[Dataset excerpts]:
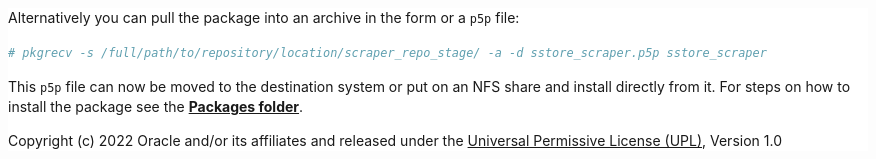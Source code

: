 Alternatively you can pull the package into an archive in the form or a `p5p` file:

```bash
# pkgrecv -s /full/path/to/repository/location/scraper_repo_stage/ -a -d sstore_scraper.p5p sstore_scraper
```

This `p5p` file can now be moved to the destination system or put on an NFS share and install directly from it. For steps on how to install the package see the **[Packages folder](../Packages)**.

Copyright (c) 2022 Oracle and/or its affiliates and released under the [Universal Permissive License (UPL)](https://oss.oracle.com/licenses/upl/), Version 1.0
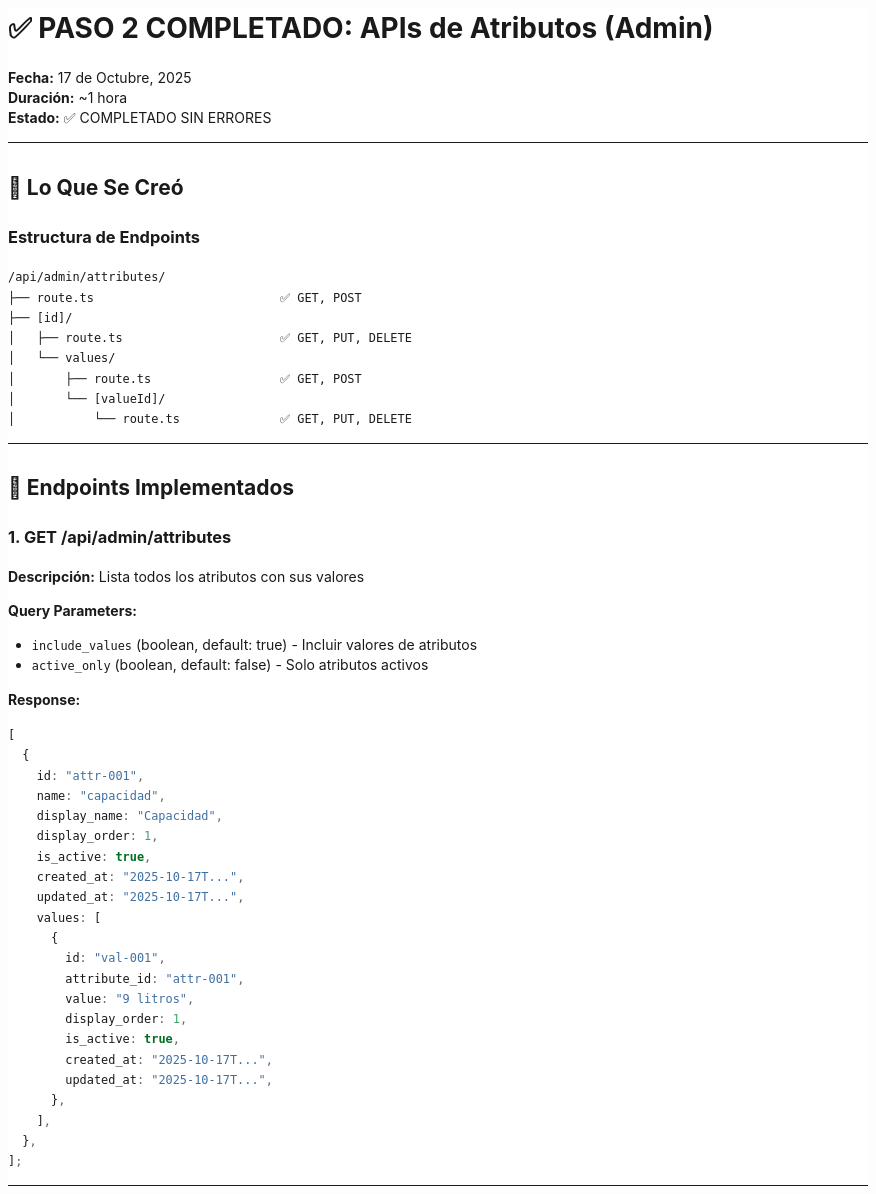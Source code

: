 # ✅ PASO 2 COMPLETADO: APIs de Atributos (Admin)

**Fecha:** 17 de Octubre, 2025  
**Duración:** ~1 hora  
**Estado:** ✅ COMPLETADO SIN ERRORES

---

## 📝 Lo Que Se Creó

### Estructura de Endpoints

```
/api/admin/attributes/
├── route.ts                          ✅ GET, POST
├── [id]/
│   ├── route.ts                      ✅ GET, PUT, DELETE
│   └── values/
│       ├── route.ts                  ✅ GET, POST
│       └── [valueId]/
│           └── route.ts              ✅ GET, PUT, DELETE
```

---

## 🔌 Endpoints Implementados

### 1. **GET /api/admin/attributes**

**Descripción:** Lista todos los atributos con sus valores

**Query Parameters:**

- `include_values` (boolean, default: true) - Incluir valores de atributos
- `active_only` (boolean, default: false) - Solo atributos activos

**Response:**

```typescript
[
  {
    id: "attr-001",
    name: "capacidad",
    display_name: "Capacidad",
    display_order: 1,
    is_active: true,
    created_at: "2025-10-17T...",
    updated_at: "2025-10-17T...",
    values: [
      {
        id: "val-001",
        attribute_id: "attr-001",
        value: "9 litros",
        display_order: 1,
        is_active: true,
        created_at: "2025-10-17T...",
        updated_at: "2025-10-17T...",
      },
    ],
  },
];
```

---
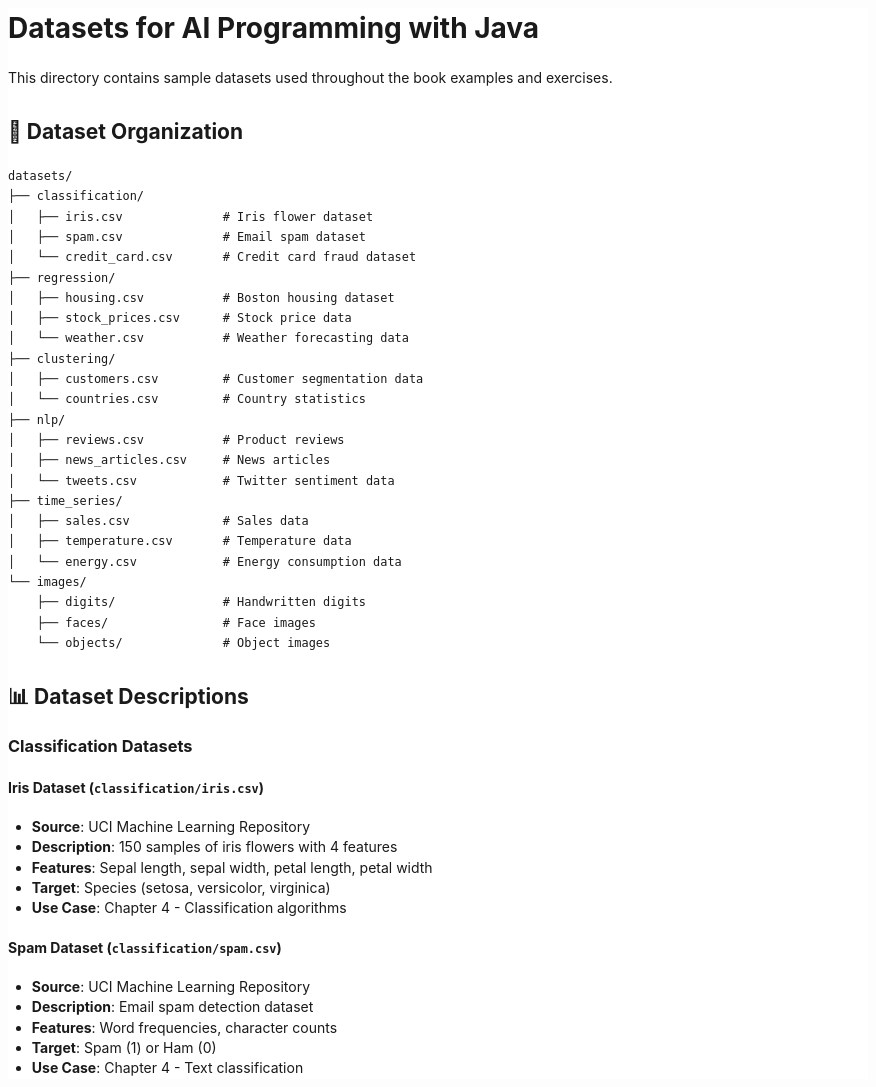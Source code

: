 # Datasets for AI Programming with Java

This directory contains sample datasets used throughout the book examples and exercises.

## 📁 Dataset Organization

```
datasets/
├── classification/
│   ├── iris.csv              # Iris flower dataset
│   ├── spam.csv              # Email spam dataset
│   └── credit_card.csv       # Credit card fraud dataset
├── regression/
│   ├── housing.csv           # Boston housing dataset
│   ├── stock_prices.csv      # Stock price data
│   └── weather.csv           # Weather forecasting data
├── clustering/
│   ├── customers.csv         # Customer segmentation data
│   └── countries.csv         # Country statistics
├── nlp/
│   ├── reviews.csv           # Product reviews
│   ├── news_articles.csv     # News articles
│   └── tweets.csv            # Twitter sentiment data
├── time_series/
│   ├── sales.csv             # Sales data
│   ├── temperature.csv       # Temperature data
│   └── energy.csv            # Energy consumption data
└── images/
    ├── digits/               # Handwritten digits
    ├── faces/                # Face images
    └── objects/              # Object images
```

## 📊 Dataset Descriptions

### Classification Datasets

#### Iris Dataset (`classification/iris.csv`)
- **Source**: UCI Machine Learning Repository
- **Description**: 150 samples of iris flowers with 4 features
- **Features**: Sepal length, sepal width, petal length, petal width
- **Target**: Species (setosa, versicolor, virginica)
- **Use Case**: Chapter 4 - Classification algorithms

#### Spam Dataset (`classification/spam.csv`)
- **Source**: UCI Machine Learning Repository
- **Description**: Email spam detection dataset
- **Features**: Word frequencies, character counts
- **Target**: Spam (1) or Ham (0)
- **Use Case**: Chapter 4 - Text classification
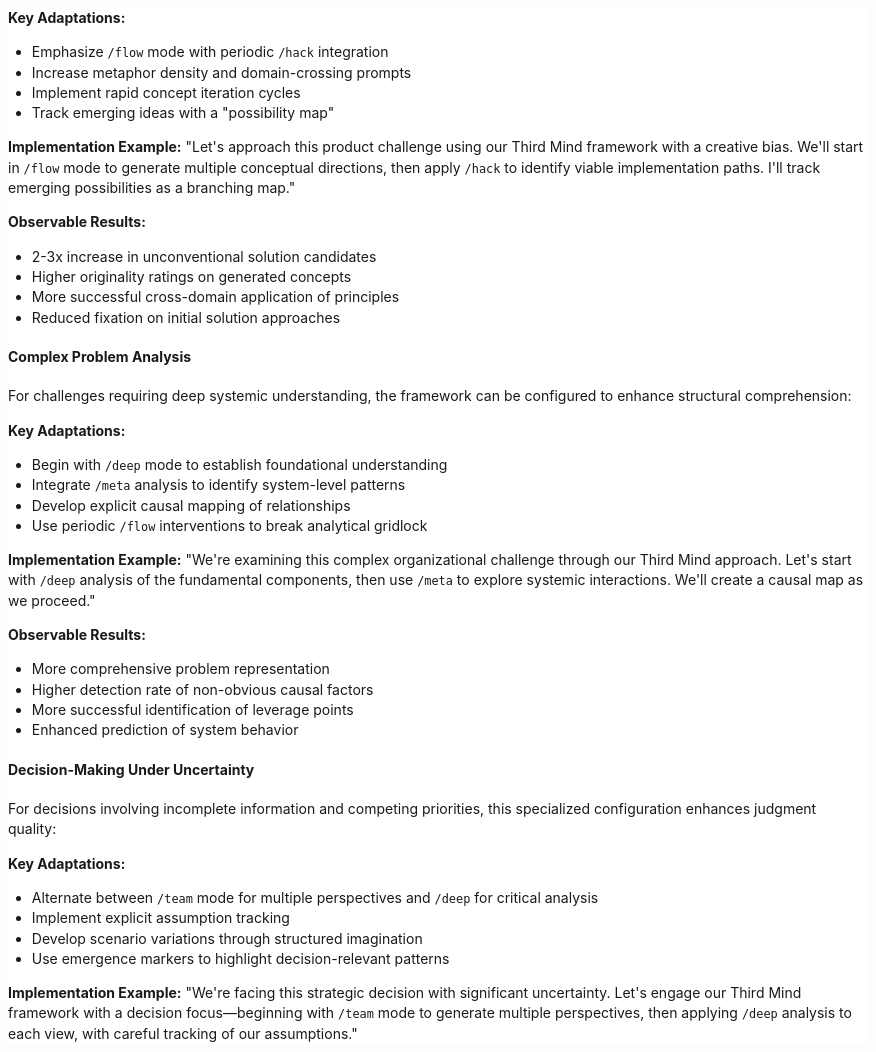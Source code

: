 **Key Adaptations:**

- Emphasize `/flow` mode with periodic `/hack` integration
- Increase metaphor density and domain-crossing prompts
- Implement rapid concept iteration cycles
- Track emerging ideas with a "possibility map"

**Implementation Example:**
"Let's approach this product challenge using our Third Mind framework with a creative bias. We'll start in `/flow` mode to generate multiple conceptual directions, then apply `/hack` to identify viable implementation paths. I'll track emerging possibilities as a branching map."

**Observable Results:**

- 2-3x increase in unconventional solution candidates
- Higher originality ratings on generated concepts
- More successful cross-domain application of principles
- Reduced fixation on initial solution approaches

#### **Complex Problem Analysis**

For challenges requiring deep systemic understanding, the framework can be configured to enhance structural comprehension:

**Key Adaptations:**

- Begin with `/deep` mode to establish foundational understanding
- Integrate `/meta` analysis to identify system-level patterns
- Develop explicit causal mapping of relationships
- Use periodic `/flow` interventions to break analytical gridlock

**Implementation Example:**
"We're examining this complex organizational challenge through our Third Mind approach. Let's start with `/deep` analysis of the fundamental components, then use `/meta` to explore systemic interactions. We'll create a causal map as we proceed."

**Observable Results:**

- More comprehensive problem representation
- Higher detection rate of non-obvious causal factors
- More successful identification of leverage points
- Enhanced prediction of system behavior

#### **Decision-Making Under Uncertainty**

For decisions involving incomplete information and competing priorities, this specialized configuration enhances judgment quality:

**Key Adaptations:**

- Alternate between `/team` mode for multiple perspectives and `/deep` for critical analysis
- Implement explicit assumption tracking
- Develop scenario variations through structured imagination
- Use emergence markers to highlight decision-relevant patterns

**Implementation Example:**
"We're facing this strategic decision with significant uncertainty. Let's engage our Third Mind framework with a decision focus—beginning with `/team` mode to generate multiple perspectives, then applying `/deep` analysis to each view, with careful tracking of our assumptions."
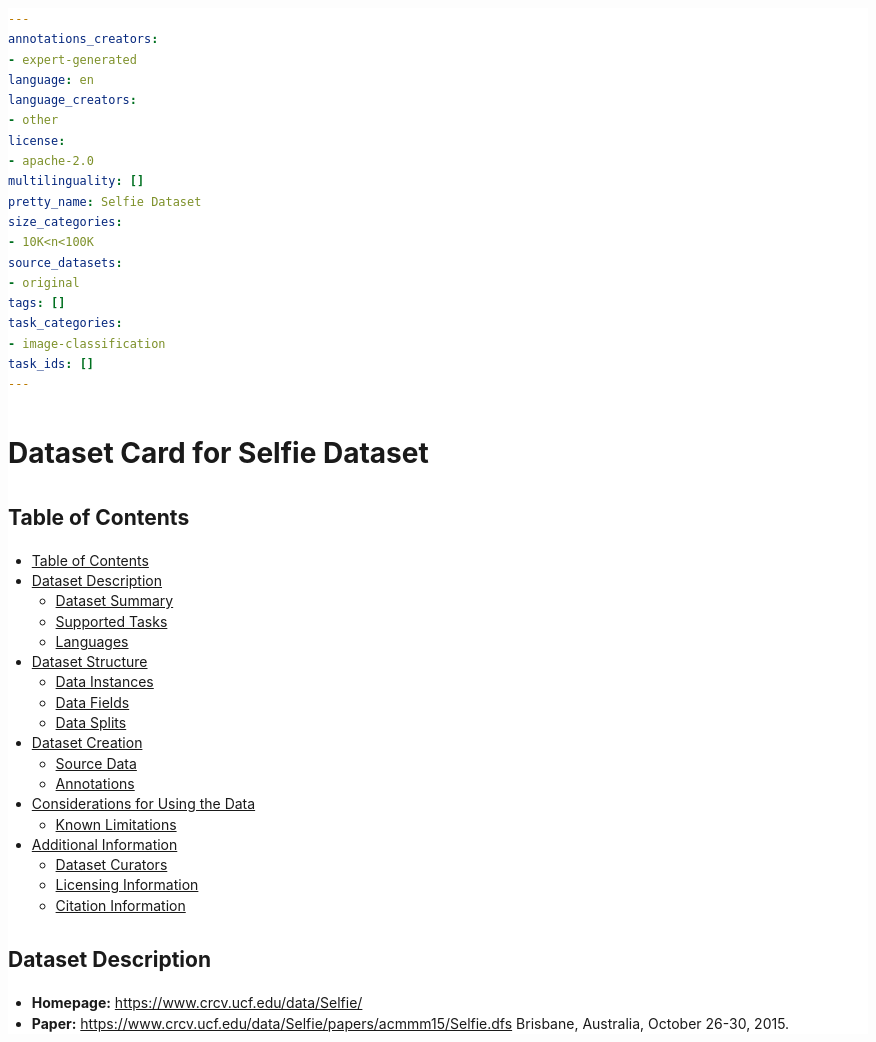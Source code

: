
 ```yaml
---
annotations_creators:
- expert-generated
language: en
language_creators:
- other
license:
- apache-2.0
multilinguality: []
pretty_name: Selfie Dataset
size_categories:
- 10K<n<100K
source_datasets:
- original
tags: []
task_categories:
- image-classification
task_ids: []
---
```


# Dataset Card for Selfie Dataset

## Table of Contents
- [Table of Contents](#table-of-contents)
- [Dataset Description](#dataset-description)
  - [Dataset Summary](#dataset-summary)
  - [Supported Tasks](#supported-tasks)
  - [Languages](#languages)
- [Dataset Structure](#dataset-structure)
  - [Data Instances](#data-instances)
  - [Data Fields](#data-fields)
  - [Data Splits](#data-splits)
- [Dataset Creation](#dataset-creation)
  - [Source Data](#source-data)
  - [Annotations](#annotations)
- [Considerations for Using the Data](#considerations-for-using-the-data)
  - [Known Limitations](#known-limitations)
- [Additional Information](#additional-information)
  - [Dataset Curators](#dataset-curators)
  - [Licensing Information](#licensing-information)
  - [Citation Information](#citation-information)

## Dataset Description

- **Homepage:** https://www.crcv.ucf.edu/data/Selfie/
- **Paper:** https://www.crcv.ucf.edu/data/Selfie/papers/acmmm15/Selfie.dfs Brisbane, Australia, October 26-30, 2015.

[Exercise requirements]: Nothing but lines that contain "patterns" should appear in the answer. Copy each from the records.

[Solution for this task]:
- Integrate `/meta` analysis to identify system-level patterns
- Use emergence markers to highlight decision-relevant patterns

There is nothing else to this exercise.